Iniciamos un nuevo curso escolar cuando aún estamos inmersos en el intenso debate público que ha ocasionado la presunta agresión sexual cometida por el presidente de la federación española de futbol sobre una de las jugadoras de la selección femenina de esta disciplina, durante la recogida de medallas que acreditaban el título de campeonas del mundo. Es muy difícil prever los acontecimientos que pueden actuar como detonante para que asuntos o cuestiones que parecen enquistadas o aletargadas, estallen y provoquen un estado de convulsión social capaz de movilizar al conjunto de la ciudadanía y fijar puntos de inflexión o de “no retorno”. Tal ha sido el caso. La relevancia del hecho, por todas las circunstancias que en el concurrieron, ha servido para agitar un debate público sobre la necesidad de garantizar de una manera efectiva y definitiva todos los derechos de la mujer. Ha permitido que aflore un sentimiento de vergüenza social en el que no nos queremos reconocer. Pero también ha servido para mostrar la auténtica magnitud y profundidad de tan terrible problema. La infinidad de muestras de apoyo recibidas por el (presunto) agresor (implícitas y explícitas, directas e indirectas) intentando justificar, minimizar, disculpar o banalizar la comisión de tan repugnante delito, provocan un espanto muy difícil de digerir. Expresiones bien intencionadas como “hemos avanzado mucho”, y otros argumentos falaces que tildan de exageradas las denuncias sobre la vulneración de derechos que sufren las mujeres de forma continuada ante la indiferencia (cuando no jolgorio) generalizada, están actuando como un factor de disuasión conformita que atenúa la gravedad del machismo de nuestro tiempo. No hemos avanzado mucho. El hecho de que un partido que hace del machismo uno de sus principales bastiones ideológicos sea la tercera fuerza política de España, habiendo obtenido más de tres millones de votos en las elecciones celebradas hace cuarenta días, debería ser una prueba irrefutable de que el machismo sigue estando plenamente vigente y patente en nuestra sociedad. El linchamiento público, irracional, injusto, e inmisericorde que sufre el movimiento feminista, y alguna de sus activistas en concreto, es una demostración más que concluyente de hasta qué punto seguimos chapoteando a gusto en la ciénaga del machismo.

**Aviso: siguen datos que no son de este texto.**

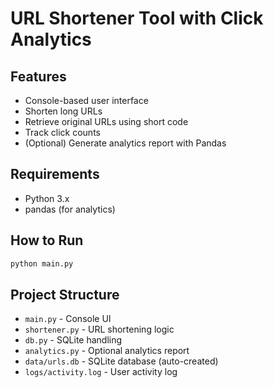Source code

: 
# URL Shortener Tool with Click Analytics

## Features
- Console-based user interface
- Shorten long URLs
- Retrieve original URLs using short code
- Track click counts
- (Optional) Generate analytics report with Pandas

## Requirements
- Python 3.x
- pandas (for analytics)

## How to Run
```bash
python main.py
```

## Project Structure
- `main.py` - Console UI
- `shortener.py` - URL shortening logic
- `db.py` - SQLite handling
- `analytics.py` - Optional analytics report
- `data/urls.db` - SQLite database (auto-created)
- `logs/activity.log` - User activity log
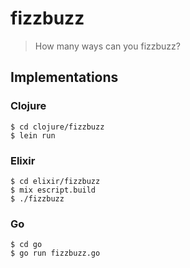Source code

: # fizzbuzz

> How many ways can you fizzbuzz?

## Implementations

### Clojure

```
$ cd clojure/fizzbuzz
$ lein run
```

### Elixir

```
$ cd elixir/fizzbuzz
$ mix escript.build
$ ./fizzbuzz
```

### Go

```
$ cd go
$ go run fizzbuzz.go
```
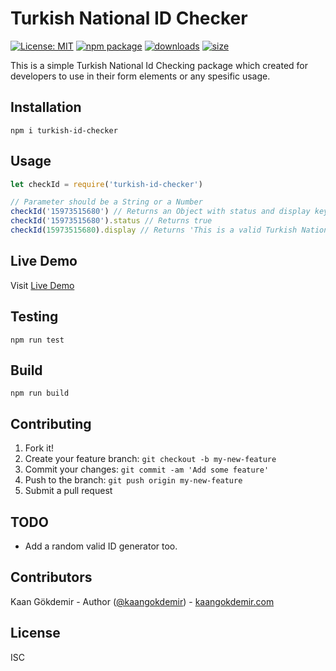 # Turkish National ID Checker
[![License: MIT](https://img.shields.io/badge/License-MIT-yellow.svg)](https://opensource.org/licenses/MIT) [![npm package](https://img.shields.io/npm/v/turkish-id-checker.svg)](https://www.npmjs.org/package/turkish-id-checker) [![downloads](https://img.shields.io/npm/dt/turkish-id-checker.svg)](https://www.npmjs.com/package/turkish-id-checker) [![size](https://img.shields.io/bundlephobia/minzip/turkish-id-checker)](https://www.npmjs.com/package/turkish-id-checker)

This is a simple Turkish National Id Checking package which created for developers to use in their form elements or any spesific usage. 


## Installation

```
npm i turkish-id-checker
```

## Usage

```javascript
let checkId = require('turkish-id-checker')

// Parameter should be a String or a Number
checkId('15973515680') // Returns an Object with status and display keys in it.
checkId('15973515680').status // Returns true
checkId(15973515680).display // Returns 'This is a valid Turkish National ID'
```

## Live Demo

Visit [Live Demo](https://id-checker.netlify.com/)

## Testing

```
npm run test
```
## Build

```
npm run build
```

## Contributing

1. Fork it!
2. Create your feature branch: `git checkout -b my-new-feature`
3. Commit your changes: `git commit -am 'Add some feature'`
4. Push to the branch: `git push origin my-new-feature`
5. Submit a pull request

## TODO

- Add a random valid ID generator too.

## Contributors

Kaan Gökdemir - Author ([@kaangokdemir](https://twitter.com/kaangokdemir)) - [kaangokdemir.com](https://kaangokdemir.com) 

## License

ISC
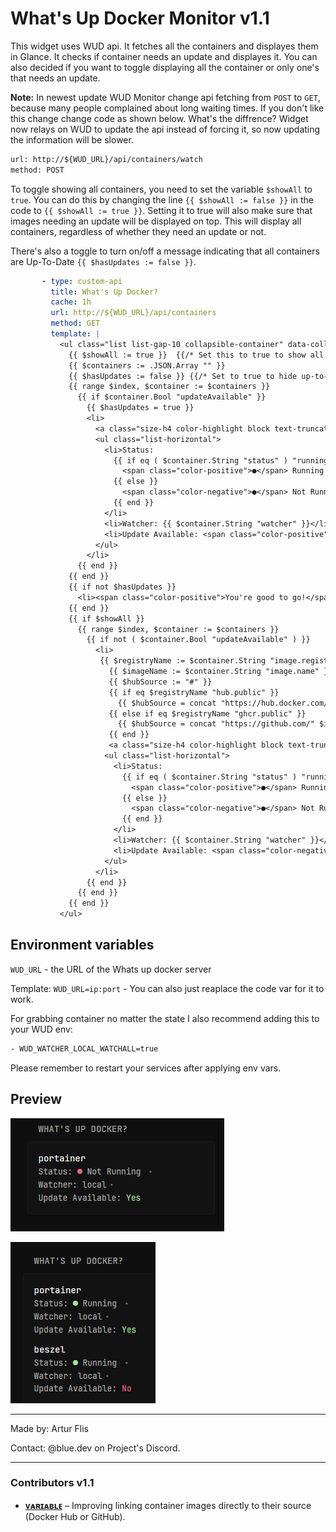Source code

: # What's Up Docker Monitor v1.1
This widget uses WUD api. It fetches all the containers and displayes them in Glance. It checks if container needs an update and displayes it. You can also decided if you want to toggle displaying all the container or only one's that needs an update.

**Note:** In newest update WUD Monitor change api fetching from `POST` to `GET`, because many people complained about long waiting times. If you don't like this change change code as shown below. What's the diffrence? Widget now relays on WUD to update the api instead of forcing it, so now updating the information will be slower.
```txt
url: http://${WUD_URL}/api/containers/watch
method: POST
```

To toggle showing all containers, you need to set the variable `$showAll` to `true`. You can do this by changing the line `{{ $showAll := false }}` in the code to `{{ $showAll := true }}`. Setting it to true will also make sure that images needing an update will be displayed on top. This will display all containers, regardless of whether they need an update or not.

There's also a toggle to turn on/off a message indicating that all containers are Up-To-Date `{{ $hasUpdates := false }}`.
```yaml
       - type: custom-api
         title: What's Up Docker?
         cache: 1h
         url: http://${WUD_URL}/api/containers
         method: GET
         template: |
           <ul class="list list-gap-10 collapsible-container" data-collapse-after="3">
             {{ $showAll := true }}  {{/* Set this to true to show all containers */}}
             {{ $containers := .JSON.Array "" }}
             {{ $hasUpdates := false }} {{/* Set to true to hide up-to-date message */}}
             {{ range $index, $container := $containers }}
               {{ if $container.Bool "updateAvailable" }}
                 {{ $hasUpdates = true }}
                 <li>
                   <a class="size-h4 color-highlight block text-truncate" href="https://hub.docker.com/r/{{ $container.String "image.name" }}" target="_blank">{{ $container.String "name" }}</a>
                   <ul class="list-horizontal">
                     <li>Status:
                       {{ if eq ( $container.String "status" ) "running" }}
                         <span class="color-positive">●</span> Running
                       {{ else }}
                         <span class="color-negative">●</span> Not Running
                       {{ end }}
                     </li>
                     <li>Watcher: {{ $container.String "watcher" }}</li>
                     <li>Update Available: <span class="color-positive">Yes</span></li>
                   </ul>
                 </li>
               {{ end }}
             {{ end }}
             {{ if not $hasUpdates }}
               <li><span class="color-positive">You're good to go!</span></li>
             {{ end }}
             {{ if $showAll }}
               {{ range $index, $container := $containers }}
                 {{ if not ( $container.Bool "updateAvailable" ) }}
                   <li>
                    {{ $registryName := $container.String "image.registry.name" }}
                      {{ $imageName := $container.String "image.name" }}
                      {{ $hubSource := "#" }}
                      {{ if eq $registryName "hub.public" }}
                        {{ $hubSource = concat "https://hub.docker.com/r/" $imageName }}
                      {{ else if eq $registryName "ghcr.public" }}
                        {{ $hubSource = concat "https://github.com/" $imageName }}
                      {{ end }}
                      <a class="size-h4 color-highlight block text-truncate" href="{{ $hubSource }}" target="_blank" rel="noreferrer">{{ $container.String "name" }}</a>
                     <ul class="list-horizontal">
                       <li>Status:
                         {{ if eq ( $container.String "status" ) "running" }}
                           <span class="color-positive">●</span> Running
                         {{ else }}
                           <span class="color-negative">●</span> Not Running
                         {{ end }}
                       </li>
                       <li>Watcher: {{ $container.String "watcher" }}</li>
                       <li>Update Available: <span class="color-negative">No</span></li>
                     </ul>
                   </li>
                 {{ end }}
               {{ end }}
             {{ end }}
           </ul>
```
## Environment variables
`WUD_URL` - the URL of the Whats up docker server

Template: `WUD_URL=ip:port` - You can also just reaplace the code var for it to work. 

For grabbing container no matter the state I also recommend adding this to your WUD env:
```txt
- WUD_WATCHER_LOCAL_WATCHALL=true
```
Please remember to restart your services after applying env vars.

## Preview
[![showAll var = false](./preview1.png)](./preview1.png)

[![showAll var = true](./preview_2.png)](./preview2.png)
<hr>
Made by: Artur Flis

Contact: @blue.dev on Project's Discord.

<hr>

### Contributors v1.1

- [**ᴠᴀʀɪᴀʙʟᴇ**](https://github.com/ralphocdol) – Improving linking container images directly to their source (Docker Hub or GitHub).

La conclusión fundamental que debemos extraer de esta inesperada polémica es que la lucha feminista es un deber ético ineludible en el que todos los hombres y mujeres de nuestro tiempo tenemos que comprometernos. No como espectadores más o menos inquietos, sino como militantes activos. Es el reto por excelencia de nuestra época.
El machismo es la forma de opresión más universal que existe. Atraviesa toda la historia de la humanidad y es transversal a todos los regímenes políticos. Está profundamente arraigado en nuestro ser hasta formar parte del propio código genético. Por ello, luchar contra el machismo es una tarea hercúlea del conjunto de la humanidad.

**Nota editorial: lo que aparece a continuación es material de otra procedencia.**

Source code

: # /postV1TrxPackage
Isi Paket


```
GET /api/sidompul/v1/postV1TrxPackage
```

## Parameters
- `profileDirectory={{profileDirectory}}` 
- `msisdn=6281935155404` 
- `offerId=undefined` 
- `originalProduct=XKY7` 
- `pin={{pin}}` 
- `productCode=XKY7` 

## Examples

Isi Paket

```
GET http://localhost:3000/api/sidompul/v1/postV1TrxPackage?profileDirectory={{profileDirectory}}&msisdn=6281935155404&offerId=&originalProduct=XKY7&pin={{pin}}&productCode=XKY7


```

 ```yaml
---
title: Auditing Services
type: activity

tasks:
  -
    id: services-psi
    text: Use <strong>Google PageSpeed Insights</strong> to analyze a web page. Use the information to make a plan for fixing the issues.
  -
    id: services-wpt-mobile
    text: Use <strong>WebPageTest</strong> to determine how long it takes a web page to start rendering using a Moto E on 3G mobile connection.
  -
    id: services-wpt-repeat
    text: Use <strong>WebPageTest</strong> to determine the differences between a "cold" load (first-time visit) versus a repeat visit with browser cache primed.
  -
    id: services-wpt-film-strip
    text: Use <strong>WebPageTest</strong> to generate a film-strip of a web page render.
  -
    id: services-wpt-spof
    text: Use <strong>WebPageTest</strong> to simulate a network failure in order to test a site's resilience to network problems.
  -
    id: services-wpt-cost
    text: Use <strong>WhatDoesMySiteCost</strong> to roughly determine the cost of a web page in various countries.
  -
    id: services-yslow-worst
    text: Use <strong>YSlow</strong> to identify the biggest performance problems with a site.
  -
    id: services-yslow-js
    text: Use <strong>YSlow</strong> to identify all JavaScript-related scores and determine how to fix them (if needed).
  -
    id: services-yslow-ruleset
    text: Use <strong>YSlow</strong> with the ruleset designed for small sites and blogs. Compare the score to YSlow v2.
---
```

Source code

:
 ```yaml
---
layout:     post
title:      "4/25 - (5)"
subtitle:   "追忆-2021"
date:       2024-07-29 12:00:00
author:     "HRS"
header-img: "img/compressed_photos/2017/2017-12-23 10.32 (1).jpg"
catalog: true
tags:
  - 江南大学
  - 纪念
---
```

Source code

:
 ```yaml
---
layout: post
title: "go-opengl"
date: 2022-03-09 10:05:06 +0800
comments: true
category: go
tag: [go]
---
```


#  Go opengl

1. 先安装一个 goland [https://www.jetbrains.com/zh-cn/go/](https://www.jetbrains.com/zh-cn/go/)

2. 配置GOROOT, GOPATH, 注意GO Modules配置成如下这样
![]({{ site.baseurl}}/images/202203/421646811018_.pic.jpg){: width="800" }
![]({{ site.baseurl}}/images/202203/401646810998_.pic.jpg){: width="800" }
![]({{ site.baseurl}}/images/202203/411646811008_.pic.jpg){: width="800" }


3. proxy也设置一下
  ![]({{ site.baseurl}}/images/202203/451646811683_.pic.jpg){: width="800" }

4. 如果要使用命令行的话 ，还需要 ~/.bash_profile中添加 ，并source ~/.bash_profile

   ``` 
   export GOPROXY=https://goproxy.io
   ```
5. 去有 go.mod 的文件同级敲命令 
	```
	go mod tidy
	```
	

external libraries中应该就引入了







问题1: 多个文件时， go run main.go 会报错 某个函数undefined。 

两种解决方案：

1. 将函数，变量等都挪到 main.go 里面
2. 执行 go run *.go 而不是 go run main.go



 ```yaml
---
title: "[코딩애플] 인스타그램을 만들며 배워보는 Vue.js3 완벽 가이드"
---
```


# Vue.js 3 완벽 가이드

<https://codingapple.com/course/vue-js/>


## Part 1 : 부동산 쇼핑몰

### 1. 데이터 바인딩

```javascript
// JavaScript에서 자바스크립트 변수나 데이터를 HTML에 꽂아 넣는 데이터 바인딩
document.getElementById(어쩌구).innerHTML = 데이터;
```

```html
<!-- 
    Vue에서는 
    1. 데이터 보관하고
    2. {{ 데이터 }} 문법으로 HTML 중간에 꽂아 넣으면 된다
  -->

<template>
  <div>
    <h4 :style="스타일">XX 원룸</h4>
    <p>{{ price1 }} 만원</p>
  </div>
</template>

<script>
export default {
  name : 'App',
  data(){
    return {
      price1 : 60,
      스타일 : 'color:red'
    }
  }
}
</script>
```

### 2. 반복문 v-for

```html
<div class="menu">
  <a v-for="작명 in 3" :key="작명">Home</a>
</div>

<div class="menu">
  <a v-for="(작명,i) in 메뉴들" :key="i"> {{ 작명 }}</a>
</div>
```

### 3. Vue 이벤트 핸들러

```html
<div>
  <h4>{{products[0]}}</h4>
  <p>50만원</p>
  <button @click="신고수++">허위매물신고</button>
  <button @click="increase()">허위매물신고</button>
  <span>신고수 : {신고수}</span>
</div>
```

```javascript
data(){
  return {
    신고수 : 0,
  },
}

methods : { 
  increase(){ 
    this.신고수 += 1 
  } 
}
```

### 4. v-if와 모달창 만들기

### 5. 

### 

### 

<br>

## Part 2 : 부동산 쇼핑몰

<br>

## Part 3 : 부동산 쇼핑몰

No basta con un pronunciamiento crítico de “no ser machista”. Porque no se trata de proclamar el principio de igualdad como concepto abstracto intelectualmente impecable. No es suficiente con apoyar, suscribir, simpatizar o empatizar con la causa de la igualdad; si con nuestra actitud vital seguimos tolerando, justificando, cultivando, sosteniendo, o impulsando, aunque sea de manera involuntaria, las dinámicas sociales machistas que siguen modelando los patrones de conductas colectivas.
Es preciso ser feminista militante, en cada lugar, en cada circunstancia, en cada instante. No se puede ser neutral porque la lucha por la igualdad es un proceso de impugnación y deconstrucción cultural milenaria que requiere una implicación activa, entusiasta y permanente. Y eso significa luchar contra la vida cotidiana. Afear cada gesto machista por sencillo o inofensivo que parezca, corregir cada comportamiento que cuestione la igualdad, ayudar a reformular actitudes, contribuir con el ejemplo a cambiar cada mentalidad, ser inflexible en la defensa de los principios. Todos y todas debemos involucrarnos con afán, determinación y honestidad en esta noble empresa; pero en especial las y los docentes por las características intrínsecas de nuestra actividad profesional. Si no somos capaces de enseñar situando la igualdad entre mujeres y hombres como un valor preminente y transversal, no lo estamos haciendo bien. El primer objetivo de un proceso educativo en el siglo veintiuno debe ser combatir el machismo. Dentro de dos días las aulas se llenarán. Comenzamos la tarea. Cada docente debe convertirse en un/a agente activo/a del feminismo para enseñar al alumnado lo hermoso que es convivir en igualdad respetando rigurosa y escrupulosamente la integridad física, moral, psicológica y emocional de todas y cada una de las mujeres.